As more heavy-duty vehicle manufacturers embrace electrification, leading electric bus maker Proterra plans to provide powertrains for the industry.
Proterra launched a new venture, a Proterra Powered, to provide much of the technology it uses for its buses to builders of other heavy-duty vehicles and trucks.
“Commercial urban fleets are the best use case for EV technology,” said Ryan Popple, chief executive of Proterra, based in Burlingame, Calif.
Falling battery costs, improved electric powertrain technology and lowered maintenance costs are helping fuel the transition, he said.
In business for almost six years, Proterra has sold more than 700 buses in North America. It opened a factory in the City of Industry, just east of Los Angeles, in 2017. The plant is capable of building 400 electric buses annually in its 100,000-square-foot space. Freightliner-owner Daimler Trucks is a significant investor in the company.

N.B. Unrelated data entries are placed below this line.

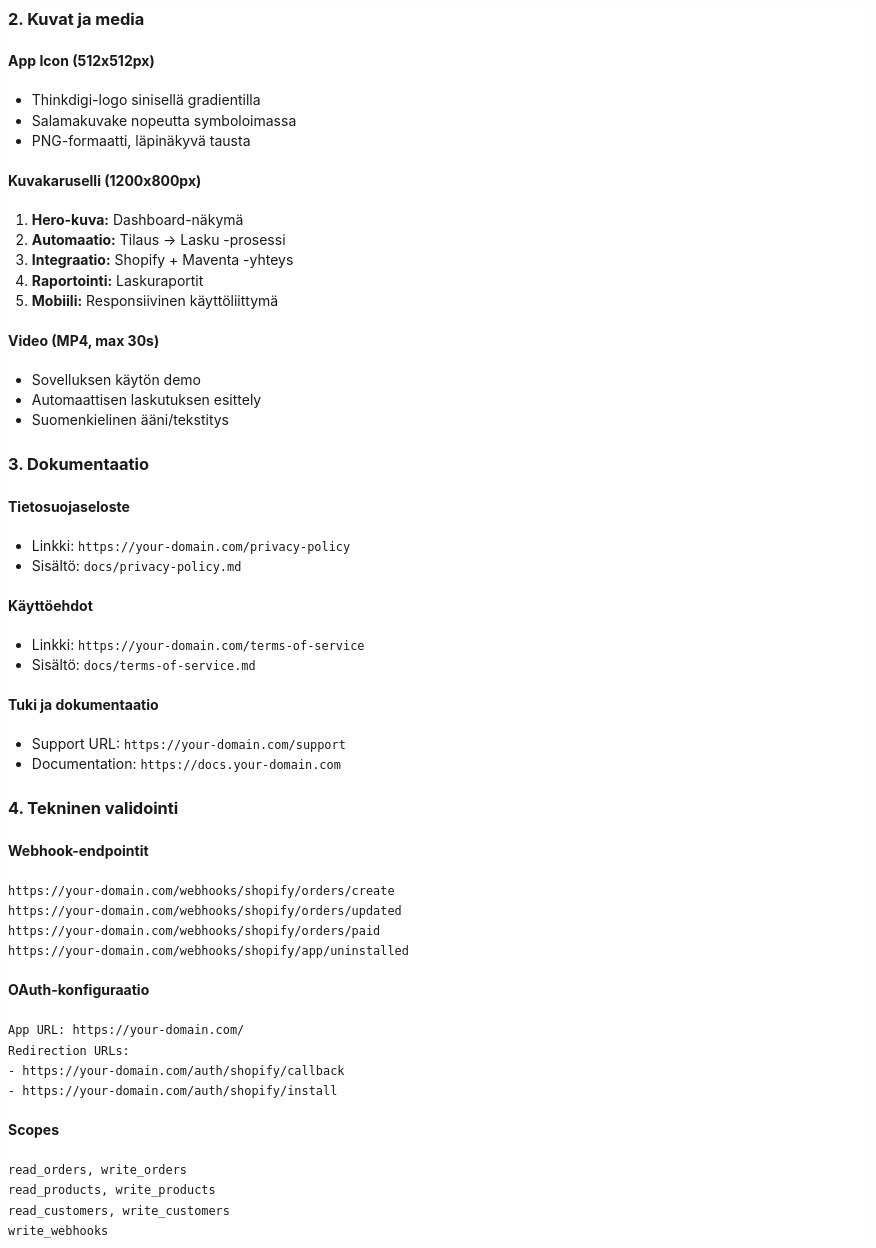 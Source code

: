 ### 2. Kuvat ja media

#### App Icon (512x512px)
- Thinkdigi-logo sinisellä gradientilla
- Salamakuvake nopeutta symboloimassa
- PNG-formaatti, läpinäkyvä tausta

#### Kuvakaruselli (1200x800px)
1. **Hero-kuva:** Dashboard-näkymä
2. **Automaatio:** Tilaus → Lasku -prosessi
3. **Integraatio:** Shopify + Maventa -yhteys
4. **Raportointi:** Laskuraportit
5. **Mobiili:** Responsiivinen käyttöliittymä

#### Video (MP4, max 30s)
- Sovelluksen käytön demo
- Automaattisen laskutuksen esittely
- Suomenkielinen ääni/tekstitys

### 3. Dokumentaatio

#### Tietosuojaseloste
- Linkki: `https://your-domain.com/privacy-policy`
- Sisältö: `docs/privacy-policy.md`

#### Käyttöehdot  
- Linkki: `https://your-domain.com/terms-of-service`
- Sisältö: `docs/terms-of-service.md`

#### Tuki ja dokumentaatio
- Support URL: `https://your-domain.com/support`
- Documentation: `https://docs.your-domain.com`

### 4. Tekninen validointi

#### Webhook-endpointit
```
https://your-domain.com/webhooks/shopify/orders/create
https://your-domain.com/webhooks/shopify/orders/updated
https://your-domain.com/webhooks/shopify/orders/paid
https://your-domain.com/webhooks/shopify/app/uninstalled
```

#### OAuth-konfiguraatio
```
App URL: https://your-domain.com/
Redirection URLs: 
- https://your-domain.com/auth/shopify/callback
- https://your-domain.com/auth/shopify/install
```

#### Scopes
```
read_orders, write_orders
read_products, write_products
read_customers, write_customers
write_webhooks
```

With Proterra Powered, the company is expanding its business model. The goal is to help vehicle manufacturers switch to electric drivetrains. It will sell battery technology and heavy-duty charging systems and offer design consulting and charging infrastructure.

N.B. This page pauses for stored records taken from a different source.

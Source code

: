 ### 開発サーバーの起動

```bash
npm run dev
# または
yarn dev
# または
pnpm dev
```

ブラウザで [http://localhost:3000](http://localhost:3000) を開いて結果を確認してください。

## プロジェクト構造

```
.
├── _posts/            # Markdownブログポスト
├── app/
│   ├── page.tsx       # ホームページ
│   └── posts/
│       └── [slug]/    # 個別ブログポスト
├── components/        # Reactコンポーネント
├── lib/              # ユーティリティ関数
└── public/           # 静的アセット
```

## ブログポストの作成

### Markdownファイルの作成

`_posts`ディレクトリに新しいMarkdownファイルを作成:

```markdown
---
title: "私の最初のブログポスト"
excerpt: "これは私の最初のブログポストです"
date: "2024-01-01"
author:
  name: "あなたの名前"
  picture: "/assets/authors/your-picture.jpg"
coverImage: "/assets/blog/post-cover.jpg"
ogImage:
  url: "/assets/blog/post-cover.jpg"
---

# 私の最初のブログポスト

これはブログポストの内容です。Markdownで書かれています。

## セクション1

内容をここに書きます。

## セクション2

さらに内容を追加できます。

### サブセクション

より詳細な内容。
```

“The experience really depends on the partner,” Popple said. “Some are further along in their electrification efforts and may just be looking for one aspect of the technology to support their EV program. Others may want us to develop the vehicle with them every step of the way.”
Proterra Powered is the outgrowth of several manufacturer partnerships the bus maker established in recent years. Proterra reached a deal to provide batteries for electric buses made by the Belgian coachbuilder Van Hool in 2017. The following year it started making the battery system for electric versions of the double-deckers from British bus maker Alexander Dennis.

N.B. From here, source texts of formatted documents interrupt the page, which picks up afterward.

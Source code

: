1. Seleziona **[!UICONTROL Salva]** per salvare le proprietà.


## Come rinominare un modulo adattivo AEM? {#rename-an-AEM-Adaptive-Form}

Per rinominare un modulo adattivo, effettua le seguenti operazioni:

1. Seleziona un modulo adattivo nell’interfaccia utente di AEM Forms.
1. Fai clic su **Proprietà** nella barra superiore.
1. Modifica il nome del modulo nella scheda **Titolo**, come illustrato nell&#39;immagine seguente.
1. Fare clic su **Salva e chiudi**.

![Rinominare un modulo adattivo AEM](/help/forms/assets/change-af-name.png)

Last fall, Daimler Trucks invested $155 million in Proterra. The truck builder sees a growing market for green buses as public transit districts and school systems in the U.S. – and globally – move to reduce emissions.
Daimler’s Thomas Built bus division will incorporate Proterra’s battery and drivetrain technologies into its North American school buses. Electric school buses are expected to capture about 15 percent of the U.S. market by 2025, according to Navigant Research.
The partnership also extends to Daimler’s heavy-duty vehicles. The two companies said they plan to explore the electrification of select Daimler heavy-duty vehicles. Daimler will begin testing electric versions of its Cascadia heavy-duty truck at the ports of Los Angeles and Long Beach later this year.
Proterra has also launched Proterra Energy. It helps heavy-duty vehicle fleets transition to electric power. The service works with utilities and electricity providers to install charging equipment, identify renewable energy options and negotiate the best electricity rates.